Si tratta, in effetti, di un’opinione largamente condivisibile. Tuttavia è d’obbligo chiarire cosa si intende col termine generico di “tazza di caffè”, che si associa ad un concetto diverso di Paese in Paese. Non solo, il caffè può essere ottenuto con vari metodi. Un espresso doppio, ad esempio, contiene il 35-45% in meno di caffeina (75-80 mg) rispetto ad uno preparato con infusione a gocciolamento (100-115 mg), Il caffè istantaneo contiene, invece, circa 65-70 mg di caffeina, mentre il caffè decaffeinato non ne è del tutto privo (3-5 mg per tazza). Giusto per sfatare un altro falso mito, una tazza di tè contiene invece circa 40 mg di caffeina.

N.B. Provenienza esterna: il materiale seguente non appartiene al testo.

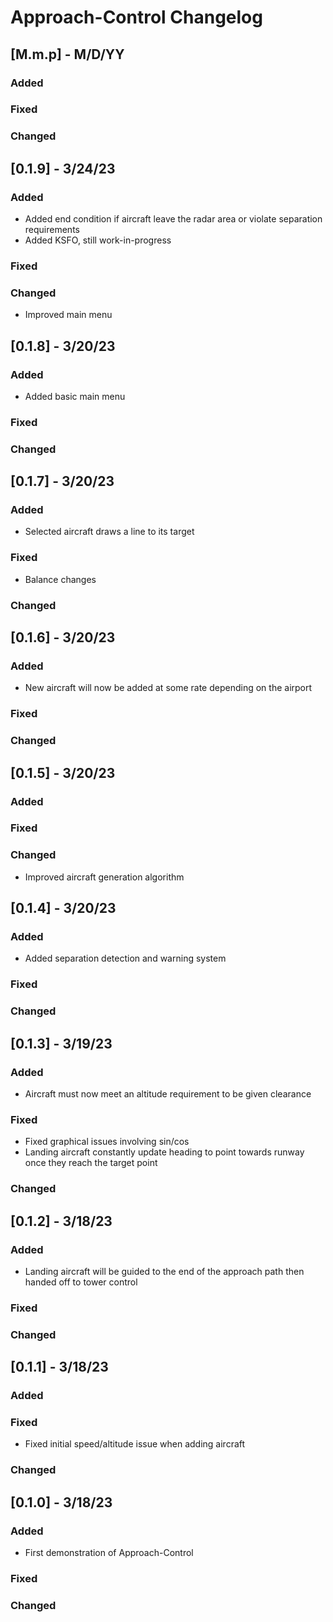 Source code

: # Approach-Control Changelog


## [M.m.p] - M/D/YY
### Added
### Fixed
### Changed

## [0.1.9] - 3/24/23
### Added
* Added end condition if aircraft leave the radar area or violate separation requirements
* Added KSFO, still work-in-progress
### Fixed
### Changed
* Improved main menu

## [0.1.8] - 3/20/23
### Added
* Added basic main menu
### Fixed
### Changed

## [0.1.7] - 3/20/23
### Added
* Selected aircraft draws a line to its target
### Fixed
* Balance changes
### Changed

## [0.1.6] - 3/20/23
### Added
* New aircraft will now be added at some rate depending on the airport
### Fixed
### Changed

## [0.1.5] - 3/20/23
### Added
### Fixed
### Changed
* Improved aircraft generation algorithm

## [0.1.4] - 3/20/23
### Added
* Added separation detection and warning system
### Fixed
### Changed

## [0.1.3] - 3/19/23
### Added
* Aircraft must now meet an altitude requirement to be given clearance
### Fixed
* Fixed graphical issues involving sin/cos
* Landing aircraft constantly update heading to point towards runway once they reach the target point
### Changed

## [0.1.2] - 3/18/23
### Added
* Landing aircraft will be guided to the end of the approach path then handed off to tower control
### Fixed
### Changed

## [0.1.1] - 3/18/23
### Added
### Fixed
* Fixed initial speed/altitude issue when adding aircraft
### Changed

## [0.1.0] - 3/18/23
### Added
* First demonstration of Approach-Control
### Fixed
### Changed
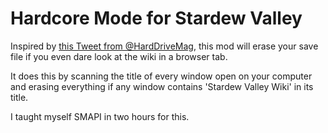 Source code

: # Hardcore Mode for Stardew Valley
Inspired by [this Tweet from @HardDriveMag](https://x.com/harddrivemag/status/1804141998754140305), this mod will erase your save file if you even dare look at the wiki in a browser tab.

It does this by scanning the title of every window open on your computer and erasing everything if any window contains 'Stardew Valley Wiki' in its title.

I taught myself SMAPI in two hours for this. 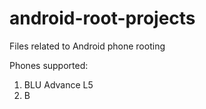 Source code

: # android-root-projects
Files related to Android phone rooting

Phones supported:
1. BLU Advance L5
2. B
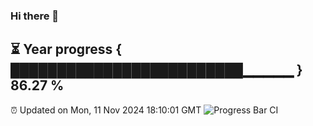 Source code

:### Hi there 👋
⏳ Year progress { █████████████████████████▁▁▁▁▁ } 86.27 %
---
⏰ Updated on Mon, 11 Nov 2024 18:10:01 GMT
![Progress Bar CI](https://github.com/Moyi321/Moyi321/workflows/Progress%20Bar%20CI/badge.svg)
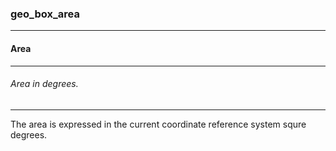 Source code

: ### geo_box_area



------
#### Area



------
###### Area in degrees.



------
The area is expressed in the current coordinate reference system squre degrees. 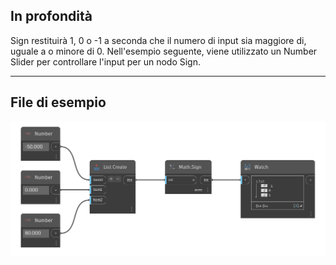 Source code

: ## In profondità
Sign restituirà 1, 0 o -1 a seconda che il numero di input sia maggiore di, uguale a o minore di 0. Nell'esempio seguente, viene utilizzato un Number Slider per controllare l'input per un nodo Sign.
___
## File di esempio

![Sign (number)](./DSCore.Math.Sign(int)_img.png)


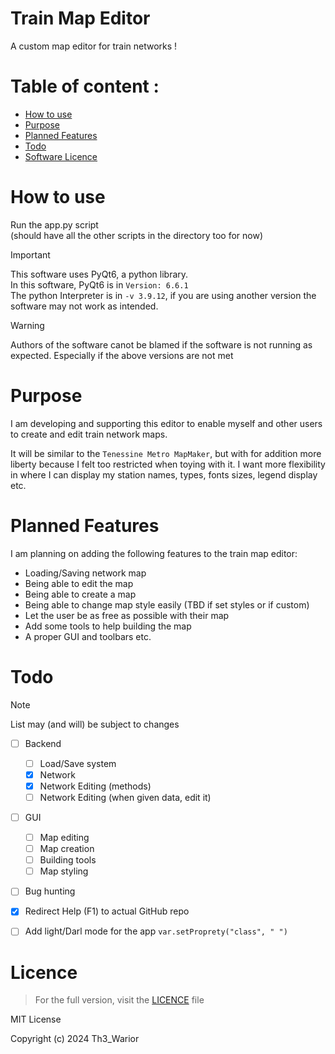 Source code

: # Train Map Editor
A custom map editor for train networks !

# Table of content :

- [How to use](#how-to-use)
- [Purpose](#purpose)
- [Planned Features](#planned-features)
- [Todo](#todo)
- [Software Licence](#licence)


# How to use

Run the app.py script\
(should have all the other scripts in the directory too for now)

> [!IMPORTANT]
> This software uses PyQt6, a python library.\
> In this software, PyQt6 is in `Version: 6.6.1`\
> The python Interpreter is in `-v 3.9.12`, if you are using another version the software may not work as intended.

> [!WARNING] 
> Authors of the software canot be blamed if the software is not running as expected. Especially if the above versions are not met


# Purpose
I am developing and supporting this editor to enable myself and other users to create and edit train network maps.

It will be similar to the `Tenessine Metro MapMaker`, but with for addition more liberty because I felt too restricted when toying with it.
I want more flexibility in where I can display my station names, types, fonts sizes, legend display etc.

# Planned Features
I am planning on adding the following features to the train map editor:
- Loading/Saving network map
- Being able to edit the map
- Being able to create a map
- Being able to change map style easily (TBD if set styles or if custom)
- Let the user be as free as possible with their map
- Add some tools to help building the map
- A proper GUI and toolbars etc.

# Todo
> [!NOTE]
> List may (and will) be subject to changes

- [ ] Backend
  - [ ] Load/Save system
  - [x] Network 
  - [x] Network Editing (methods)
  - [ ] Network Editing (when given data, edit it)

- [ ] GUI
  - [ ] Map editing
  - [ ] Map creation
  - [ ] Building tools
  - [ ] Map styling
- [ ] Bug hunting

- [x] Redirect Help (F1) to actual GitHub repo

- [ ] Add light/Darl mode for the app `var.setProprety("class", " ")`

# Licence
> For the full version, visit the [LICENCE](LICENSE) file

MIT License

Copyright (c) 2024 Th3_Warior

Dal 1990 ad oggi sono stati pubblicati svariati studi epidemiologici sugli effetti del caffè sul sistema cardiovascolare. La maggior parte dei dati disponibili suggeriscono che un consumo moderato di caffeina (meno di 5 tazze al giorno) non aumenti in modo significativo il rischio di infarto miocardio e/o di morte coronarica. I dati relativi ad un introito maggiore sono scarsi e non permettono di giungere a conclusioni valide, anche se emerge una tendenza statisticamente significativa verso l’incremento del rischio col crescere della dose assunta, incremento potenziato dall’eventuale presenza concomitante dei fattori di rischio cardiovascolare classici. In conclusione, sarebbe opportuno seguire un principio precauzionale, limitandosi ad un consumo non eccessivo di bevande contenenti caffeina, come tè e caffè e – soprattutto – evitare il nefasto abbinamento di caffè e sigaretta.